I know i may be destroying the "character" of my jeep if i switch to front disk brakes, however i would rather destroy and little bit of character than rear end a cop or Mercedes or something. Anyway my question does anyone know of a good conversion kit for Disk brakes?
I found this after a short google search URL="http://www.autoanything.com/brakes/75A5498A0A0.aspx"]http://www.autoanything.com/brakes/75A5498A0A0.aspx[/URL] but i figured i would rather get some input from real people who have actually done this before. Thanks in advance for the input.
I'm not a fan at all of those SSBC conversions. You can piece your own disc setup for a fraction of the cost and then you'll know what pads to get at the local parts store when you need new ones. Find a later model disc brake CJ Dana 30 and steal the parts from that.
On my '75 I used Dana 44 caliper stands and calipers with '78 CJ rotors. This method required machining the back side of the wheelbearing hubs to be flat for the rotor mounting as well as some grinding of the knuckles to allow the calipers to slide as the pads wore. It's easier just to use everythign from the knuckle out from a later CJ.
I used Chevy mounting brackets and calipers on both my Dana 30 and my Dana 44 with 1978 rotors from a cj.

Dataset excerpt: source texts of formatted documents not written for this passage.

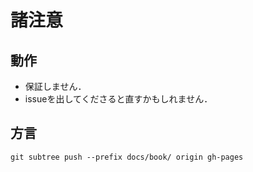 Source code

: # 諸注意

## 動作
- 保証しません．
- issueを出してくださると直すかもしれません．

## 方言
`git subtree push --prefix docs/book/ origin gh-pages`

I had to make some spacers for the 44 and find some flexible lines as well as machine the rear hubs to fit the rotors. It really wasn't too bad; and all parts are over the counter.
I found a Dana 30 axle and i plan on getting it this weekend as soon as a truck to go get it. (why dont i of all people have one) But my next question was if i had to do anything to the master cylinder since i will now be using disk in the front and drum in the back. I read on one site where it said i had to block the proportioning valve for the front, now disk brakes. Is this correct?
The prop. valve doesn't need to be touched. The braking bias remains the same whether the front brakes are drum or disc.
You do need to remove the residual pressure valve out of the front output of the master cylinder. This will be the port closest to the firewall. Remove the line going into it and inside you'll see the brass seat. Lightly screw a sheetmetal screw into the center hole just enough that it will grab the seat and pull it out when you pull on the screw. Behind that is a rubber piece and a spring. Remove both. Clean up the center hole on the seat that you removed so it's smooth and put it back in the master cylinder. Thread the hard line back in.
Brake drums require some pressure in the lines to keep the springs from retracting the shoes too far away from the drums. You don't want this pressure with discs as it will make your pads rub constantly against the rotors.